La question est cependant de savoir si le Pacte mondial est le bon instrument pour cela, un moyen vraiment crédible, effectif sinon efficace et conforme aux buts de l'ONU. On peut, hélas! sérieusement en douter. D'abord, ses normes sont vagues et ses critères d'admission plus que laxistes, au point qu'en font partie des entreprises connues pour leurs violations de ses principes. Ensuite, il ne comprend aucun mécanisme de contrôle indépendant permettant de mesurer l'engagement des entreprises et d'assurer une information transparente.

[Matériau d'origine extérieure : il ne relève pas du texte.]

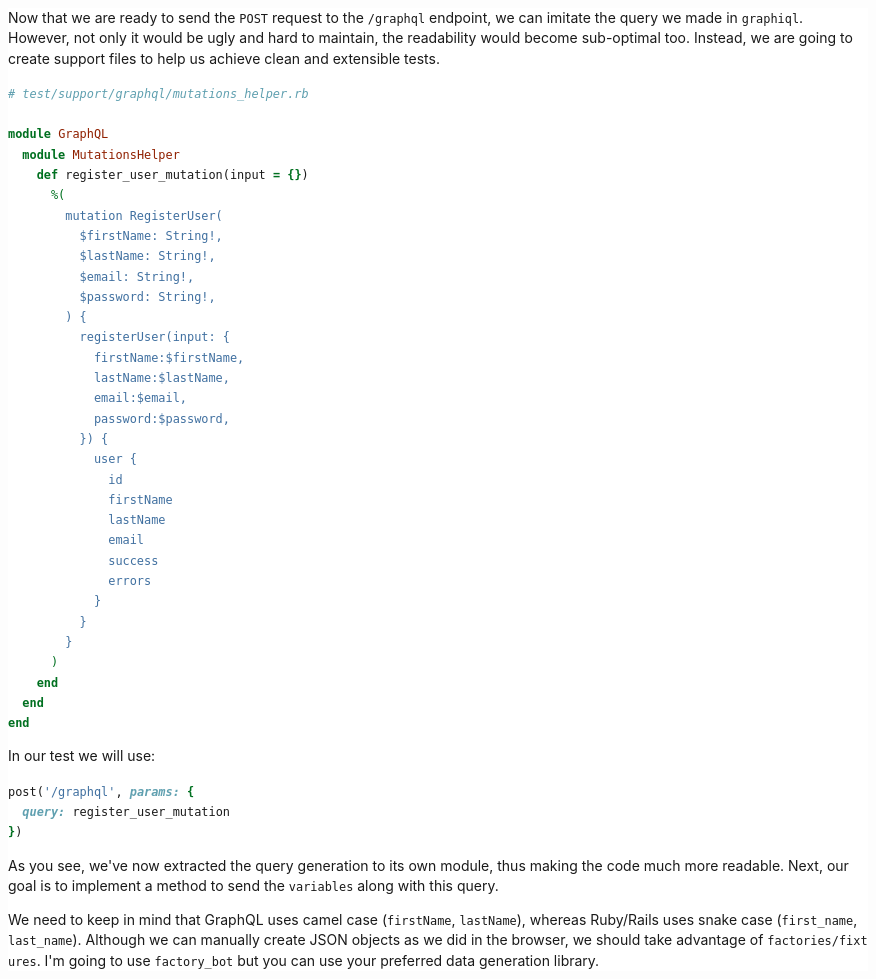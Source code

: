Now that we are ready to send the `POST` request to the `/graphql` endpoint, we can imitate the query we made in `graphiql`. However, not only it would be ugly and hard to maintain, the readability would become sub-optimal too. Instead, we are going to create support files to help us achieve clean and extensible tests.

```ruby
# test/support/graphql/mutations_helper.rb

module GraphQL
  module MutationsHelper
    def register_user_mutation(input = {})
      %(
        mutation RegisterUser(
          $firstName: String!,
          $lastName: String!,
          $email: String!,
          $password: String!,
        ) {
          registerUser(input: {
            firstName:$firstName,
            lastName:$lastName,
            email:$email,
            password:$password,
          }) {
            user {
              id
              firstName
              lastName
              email
              success
              errors
            }
          }
        }
      )
    end
  end
end
```

In our test we will use:
```ruby
post('/graphql', params: {
  query: register_user_mutation
})
```

As you see, we've now extracted the query generation to its own module, thus making the code much more readable. Next, our goal is to implement a method to send the `variables` along with this query.

We need to keep in mind that GraphQL uses camel case (`firstName`, `lastName`), whereas Ruby/Rails uses snake case (`first_name`, `last_name`). Although we can manually create JSON objects as we did in the browser, we should take advantage of `factories/fixtures`. I'm going to use `factory_bot` but you can use your preferred data generation library.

Ces défauts structurels sont très difficiles à corriger, car ils ne sont pas des péchés de jeunesse, mais des choix imposés par l'industrie et son puissant lobby. Le pacte se veut résolument «volontaire», mais sans être « un substitut à des structures de régulation». C'est justement là que le bât blesse. Car les associations patronales et les entreprises qui s'opposent à toute contrainte au sein du pacte sont celles-là même qui font pression sur les Etats. Non seulement pour affaiblir les réglementations socio-environnementales, mais aussi pour couler à l'ONU toute tentative de réguler leurs activités. Le Pacte mondial apparaît à cet égard comme un moyen détourné d'éviter tout contrôle extérieur.

Or, et la réalité le prouve chaque jour, l'autorégulation ne suffit pas. Aujourd'hui plus que jamais, vu la concentration sans précédent du pouvoir et de la richesse dans les mains des multinationales, un cadre juridique s'impose à l'échelle internationale. Les Etats, dont la Suisse, l'ont d'ailleurs reconnu en intégrant l'idée d'une convention sur la responsabilité sociale et écologique des entreprises dans la Déclaration du récent Sommet de Johannesburg.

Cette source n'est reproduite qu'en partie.